Required work
In the data that follows, find each line containing "massa" and copy it.

Dataset entries
____
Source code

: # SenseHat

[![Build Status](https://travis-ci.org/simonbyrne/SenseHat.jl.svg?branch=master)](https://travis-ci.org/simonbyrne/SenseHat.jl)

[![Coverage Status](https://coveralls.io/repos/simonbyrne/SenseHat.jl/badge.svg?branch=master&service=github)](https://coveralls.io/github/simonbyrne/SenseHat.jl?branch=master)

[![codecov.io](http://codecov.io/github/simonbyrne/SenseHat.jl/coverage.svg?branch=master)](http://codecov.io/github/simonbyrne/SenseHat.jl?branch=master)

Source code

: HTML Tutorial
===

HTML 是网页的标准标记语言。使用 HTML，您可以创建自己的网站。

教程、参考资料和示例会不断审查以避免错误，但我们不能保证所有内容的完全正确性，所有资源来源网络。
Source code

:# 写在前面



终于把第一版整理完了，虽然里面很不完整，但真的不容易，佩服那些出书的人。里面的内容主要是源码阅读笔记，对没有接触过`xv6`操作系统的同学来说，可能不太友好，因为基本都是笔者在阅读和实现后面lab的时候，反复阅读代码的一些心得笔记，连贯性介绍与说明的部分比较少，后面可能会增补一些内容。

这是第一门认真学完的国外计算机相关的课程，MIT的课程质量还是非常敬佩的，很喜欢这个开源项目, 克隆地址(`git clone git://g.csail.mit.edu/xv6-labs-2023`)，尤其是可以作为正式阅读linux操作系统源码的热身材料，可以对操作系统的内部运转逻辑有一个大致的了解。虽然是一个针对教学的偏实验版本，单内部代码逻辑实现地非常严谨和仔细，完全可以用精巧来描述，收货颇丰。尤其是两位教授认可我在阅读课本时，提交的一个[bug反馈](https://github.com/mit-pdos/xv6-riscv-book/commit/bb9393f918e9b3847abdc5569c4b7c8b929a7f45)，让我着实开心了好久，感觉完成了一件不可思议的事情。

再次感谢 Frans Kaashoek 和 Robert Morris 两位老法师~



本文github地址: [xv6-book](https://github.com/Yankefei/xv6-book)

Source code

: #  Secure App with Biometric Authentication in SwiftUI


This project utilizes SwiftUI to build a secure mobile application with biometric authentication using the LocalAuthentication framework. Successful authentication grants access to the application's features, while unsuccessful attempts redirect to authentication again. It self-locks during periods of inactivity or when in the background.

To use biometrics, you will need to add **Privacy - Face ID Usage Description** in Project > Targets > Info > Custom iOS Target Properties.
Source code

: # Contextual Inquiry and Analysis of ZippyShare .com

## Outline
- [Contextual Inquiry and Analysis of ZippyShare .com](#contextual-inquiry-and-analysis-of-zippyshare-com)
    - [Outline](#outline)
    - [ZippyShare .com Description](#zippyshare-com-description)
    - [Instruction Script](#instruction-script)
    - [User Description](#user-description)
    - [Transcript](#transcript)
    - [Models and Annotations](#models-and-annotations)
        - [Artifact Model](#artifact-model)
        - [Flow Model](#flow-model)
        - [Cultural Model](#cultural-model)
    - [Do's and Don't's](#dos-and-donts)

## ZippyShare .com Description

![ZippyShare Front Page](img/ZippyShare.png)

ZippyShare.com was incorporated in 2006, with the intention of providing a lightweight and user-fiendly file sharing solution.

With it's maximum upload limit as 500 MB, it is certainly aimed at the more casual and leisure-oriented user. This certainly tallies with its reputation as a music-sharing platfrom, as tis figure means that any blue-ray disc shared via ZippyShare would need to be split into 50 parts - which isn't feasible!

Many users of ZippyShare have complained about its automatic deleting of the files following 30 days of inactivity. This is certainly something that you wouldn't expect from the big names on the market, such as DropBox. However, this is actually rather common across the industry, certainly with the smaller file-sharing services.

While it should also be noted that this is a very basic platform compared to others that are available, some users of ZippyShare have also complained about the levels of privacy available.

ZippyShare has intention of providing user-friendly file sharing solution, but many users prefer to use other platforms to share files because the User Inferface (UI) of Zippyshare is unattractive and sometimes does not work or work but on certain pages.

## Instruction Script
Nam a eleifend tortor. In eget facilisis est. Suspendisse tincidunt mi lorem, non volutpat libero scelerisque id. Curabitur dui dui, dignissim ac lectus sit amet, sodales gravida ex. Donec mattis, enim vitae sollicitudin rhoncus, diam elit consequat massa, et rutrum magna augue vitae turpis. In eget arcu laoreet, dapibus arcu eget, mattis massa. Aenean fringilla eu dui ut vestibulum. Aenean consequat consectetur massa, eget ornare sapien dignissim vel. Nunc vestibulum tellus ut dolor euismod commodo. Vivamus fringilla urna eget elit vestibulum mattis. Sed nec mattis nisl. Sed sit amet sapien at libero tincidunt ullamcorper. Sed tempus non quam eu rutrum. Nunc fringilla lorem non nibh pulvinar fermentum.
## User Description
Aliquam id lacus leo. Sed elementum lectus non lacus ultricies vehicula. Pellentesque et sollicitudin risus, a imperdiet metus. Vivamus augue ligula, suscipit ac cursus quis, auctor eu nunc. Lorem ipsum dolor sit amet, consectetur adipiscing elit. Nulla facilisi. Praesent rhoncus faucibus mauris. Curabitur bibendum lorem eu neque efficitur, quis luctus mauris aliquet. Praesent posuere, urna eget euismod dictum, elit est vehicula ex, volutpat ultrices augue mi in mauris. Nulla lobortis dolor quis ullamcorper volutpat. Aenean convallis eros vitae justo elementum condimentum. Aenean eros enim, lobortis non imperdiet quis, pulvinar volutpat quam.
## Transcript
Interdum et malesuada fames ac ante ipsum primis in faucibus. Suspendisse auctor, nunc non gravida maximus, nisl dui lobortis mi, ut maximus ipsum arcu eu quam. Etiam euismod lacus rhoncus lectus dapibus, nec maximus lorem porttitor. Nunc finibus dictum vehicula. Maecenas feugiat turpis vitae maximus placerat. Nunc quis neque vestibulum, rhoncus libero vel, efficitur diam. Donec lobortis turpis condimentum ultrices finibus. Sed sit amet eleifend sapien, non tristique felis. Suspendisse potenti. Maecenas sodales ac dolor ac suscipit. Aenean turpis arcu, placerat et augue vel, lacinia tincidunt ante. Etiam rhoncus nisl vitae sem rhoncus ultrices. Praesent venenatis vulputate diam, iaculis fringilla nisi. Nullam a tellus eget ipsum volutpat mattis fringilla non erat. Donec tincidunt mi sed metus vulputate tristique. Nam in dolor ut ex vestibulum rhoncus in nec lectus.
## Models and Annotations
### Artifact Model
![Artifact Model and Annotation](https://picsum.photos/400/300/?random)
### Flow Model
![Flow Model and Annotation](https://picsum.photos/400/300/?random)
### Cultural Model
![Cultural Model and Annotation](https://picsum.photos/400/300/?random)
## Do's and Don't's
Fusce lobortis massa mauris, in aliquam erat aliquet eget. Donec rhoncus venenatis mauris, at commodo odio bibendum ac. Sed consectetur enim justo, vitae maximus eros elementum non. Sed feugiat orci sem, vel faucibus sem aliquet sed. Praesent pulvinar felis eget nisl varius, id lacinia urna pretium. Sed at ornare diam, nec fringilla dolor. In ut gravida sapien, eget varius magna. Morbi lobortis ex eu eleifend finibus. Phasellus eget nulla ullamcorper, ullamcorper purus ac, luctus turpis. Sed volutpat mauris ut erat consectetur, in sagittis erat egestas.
____
Finished task
Nam a eleifend tortor. In eget facilisis est. Suspendisse tincidunt mi lorem, non volutpat libero scelerisque id. Curabitur dui dui, dignissim ac lectus sit amet, sodales gravida ex. Donec mattis, enim vitae sollicitudin rhoncus, diam elit consequat massa, et rutrum magna augue vitae turpis. In eget arcu laoreet, dapibus arcu eget, mattis massa. Aenean fringilla eu dui ut vestibulum. Aenean consequat consectetur massa, eget ornare sapien dignissim vel. Nunc vestibulum tellus ut dolor euismod commodo. Vivamus fringilla urna eget elit vestibulum mattis. Sed nec mattis nisl. Sed sit amet sapien at libero tincidunt ullamcorper. Sed tempus non quam eu rutrum. Nunc fringilla lorem non nibh pulvinar fermentum.
Fusce lobortis massa mauris, in aliquam erat aliquet eget. Donec rhoncus venenatis mauris, at commodo odio bibendum ac. Sed consectetur enim justo, vitae maximus eros elementum non. Sed feugiat orci sem, vel faucibus sem aliquet sed. Praesent pulvinar felis eget nisl varius, id lacinia urna pretium. Sed at ornare diam, nec fringilla dolor. In ut gravida sapien, eget varius magna. Morbi lobortis ex eu eleifend finibus. Phasellus eget nulla ullamcorper, ullamcorper purus ac, luctus turpis. Sed volutpat mauris ut erat consectetur, in sagittis erat egestas.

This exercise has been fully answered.